Training LGBM model...
Training until validation scores don't improve for 10 rounds.
[10]	training's auc: 0.990018	valid_1's auc: 0.844558
[20]	training's auc: 0.999901	valid_1's auc: 0.839645
Early stopping, best iteration is:
[13]	training's auc: 0.997805	valid_1's auc: 0.849754


In [21]:
print('Making predictions and saving them...')
p_test = model.predict(X_test)

Making predictions and saving them...


In [22]:
subm = pd.DataFrame()
subm['id'] = ids
subm['target'] = p_test
subm.to_csv('submission.csv.gz', compression = 'gzip', index=False, float_format = '%.5f')
print('Done!')

Done!


Now for each id in the test data, the model predicted the probablity that the user will listen to the corresponding song for the second time in the future. The result is stored in p_test. Now We use a hard thredhold rule to obtain yhat. That is, if $p_{test}[i]>0.5$, $yhat=1$, else $yhat=0$. Then we can calculate the accuracy acc of our lgbm model. 

In [23]:
yhat = (p_test>0.5).astype(int)
comp = (yhat==ytr).astype(int)
acc = comp.sum()/comp.size*100
print('The accuracy of lgbm model on test data is: {0:f}%'.format(acc))

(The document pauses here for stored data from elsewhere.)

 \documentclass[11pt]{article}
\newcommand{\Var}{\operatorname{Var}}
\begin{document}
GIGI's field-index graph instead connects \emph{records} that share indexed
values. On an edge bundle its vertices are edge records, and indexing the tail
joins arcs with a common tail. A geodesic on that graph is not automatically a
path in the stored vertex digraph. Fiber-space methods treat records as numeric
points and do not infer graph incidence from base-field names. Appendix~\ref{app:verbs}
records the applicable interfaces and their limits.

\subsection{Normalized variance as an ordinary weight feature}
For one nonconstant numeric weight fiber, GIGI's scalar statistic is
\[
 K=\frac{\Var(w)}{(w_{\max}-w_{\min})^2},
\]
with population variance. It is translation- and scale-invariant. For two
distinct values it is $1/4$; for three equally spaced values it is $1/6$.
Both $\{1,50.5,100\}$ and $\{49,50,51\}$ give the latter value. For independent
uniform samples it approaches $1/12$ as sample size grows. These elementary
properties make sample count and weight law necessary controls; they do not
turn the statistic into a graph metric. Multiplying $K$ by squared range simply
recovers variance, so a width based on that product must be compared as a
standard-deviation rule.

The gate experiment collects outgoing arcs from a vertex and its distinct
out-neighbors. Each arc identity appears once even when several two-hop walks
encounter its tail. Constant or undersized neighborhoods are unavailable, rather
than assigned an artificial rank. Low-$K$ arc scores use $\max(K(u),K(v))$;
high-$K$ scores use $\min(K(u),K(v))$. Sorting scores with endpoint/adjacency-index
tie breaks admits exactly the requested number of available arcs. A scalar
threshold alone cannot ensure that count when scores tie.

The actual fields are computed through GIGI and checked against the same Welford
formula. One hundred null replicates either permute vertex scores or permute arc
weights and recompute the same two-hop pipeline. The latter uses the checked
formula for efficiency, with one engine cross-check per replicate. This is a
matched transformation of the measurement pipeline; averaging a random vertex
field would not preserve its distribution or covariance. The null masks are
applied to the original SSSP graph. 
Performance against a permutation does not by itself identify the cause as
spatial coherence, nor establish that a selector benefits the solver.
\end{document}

The accuracy of lgbm model on test data is: 77.900000%


To make a comparison, we use a random guessing to predict on the same test data set. That is, to assign yhat_rand 1 or 2 for each id in test data according to $Bernoulli(1/2)$ distribution 

In [24]:
rd_seed = np.random.uniform(0,1,nts)
yhat_rand = (rd_seed>0.5).astype(int)
comp_rand = (yhat_rand==ytr).astype(int)
acc_rand = comp_rand.sum()/comp_rand.size*100
print('The accuracy of random model on test data is: {0:f}%'.format(acc_rand))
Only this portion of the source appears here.